In the article, Kruse provides three critical reasons for why unemployment gaps exist, and why they shouldn’t be raising any concerns for your company. These include:
- The economy – The recession has been over, but that doesn’t mean the effects still aren’t being felt by many candidates and employees (and not to mention employers too). One of these effects was a struggle in finding or maintaining employment for meaningful periods of time. “While we like to imagine that organizations always find a way to retain top talent…the fact is that many factors have come into play when deciding who stays and who is let go,” writes Kruse. Kruse correctly notes that a good way to identify if the economy – not the employee – was an influence in these gaps is to look at the date and then coincide those dates with what was going on in the job market at the time. Were people still struggling? Were layoffs an issue? These are good topics of discussion for a job interview, and something you may want to discuss with the candidate if you decide to bring him or her in.

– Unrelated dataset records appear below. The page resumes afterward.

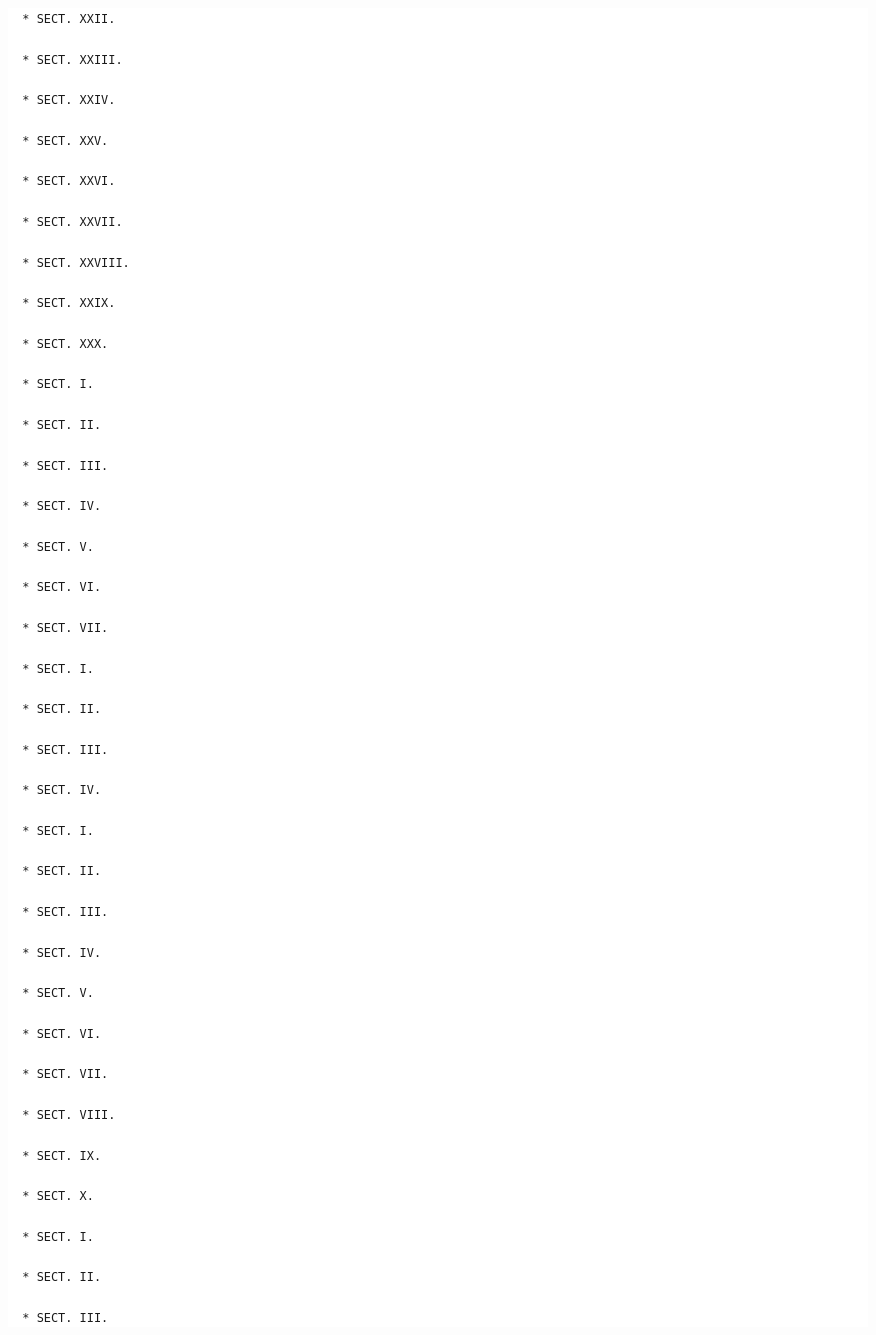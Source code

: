       * SECT. XXII.

      * SECT. XXIII.

      * SECT. XXIV.

      * SECT. XXV.

      * SECT. XXVI.

      * SECT. XXVII.

      * SECT. XXVIII.

      * SECT. XXIX.

      * SECT. XXX.

      * SECT. I.

      * SECT. II.

      * SECT. III.

      * SECT. IV.

      * SECT. V.

      * SECT. VI.

      * SECT. VII.

      * SECT. I.

      * SECT. II.

      * SECT. III.

      * SECT. IV.

      * SECT. I.

      * SECT. II.

      * SECT. III.

      * SECT. IV.

      * SECT. V.

      * SECT. VI.

      * SECT. VII.

      * SECT. VIII.

      * SECT. IX.

      * SECT. X.

      * SECT. I.

      * SECT. II.

      * SECT. III.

- Bad fits – We all know that finding a candidate that fits the job and the company culture are keys to having a healthy workforce in your organization, but do all companies feel the same way you do? Chances are, there are organizations out there that don’t recognize just how important company culture and job fit are to the success of a candidate, and this can create some turnover issues in the organization. If a candidate seems qualified enough to interview, but the concern is a gap in their employment or a short term of employment with a previous employer, ask the candidate about their experiences at their organization. Additionally, Kruse recommends trying to get an understanding of their previous employer’s work culture. Remember, skill is only a portion of what makes a candidate successful – toxic environments will cause candidates to struggle, and that could be a reason for a “false red flag” to go up.
- Getting the Right Answers – At the end of the day, the candidate already knows that the resume might look like a red flag because of their unemployment gap. It’s 2016 after all, and there’s more than enough access to what recruiters and hiring managers think about unemployment gaps on a resume. What a candidate should be prepared to do (and what you should be prepared to ask about) is sharing the truth behind the concerning numbers. Was the candidate a bad fit? Were they mismanaged or suffer the effects of a circumstance beyond their control? If a candidate is willing to be honest about their employment tenures, then you should be seeking out the truth behind their honesty. “It shouldn’t be an interrogation,” notes Kruse. “As with any interview, your question about the gap is designed to provide insight that can be aggregated into a final, thoughtful decision.” In other words, the truth behind the situation will provide insights needed to abate the concern and help you make a choice about the candidate one way or the other.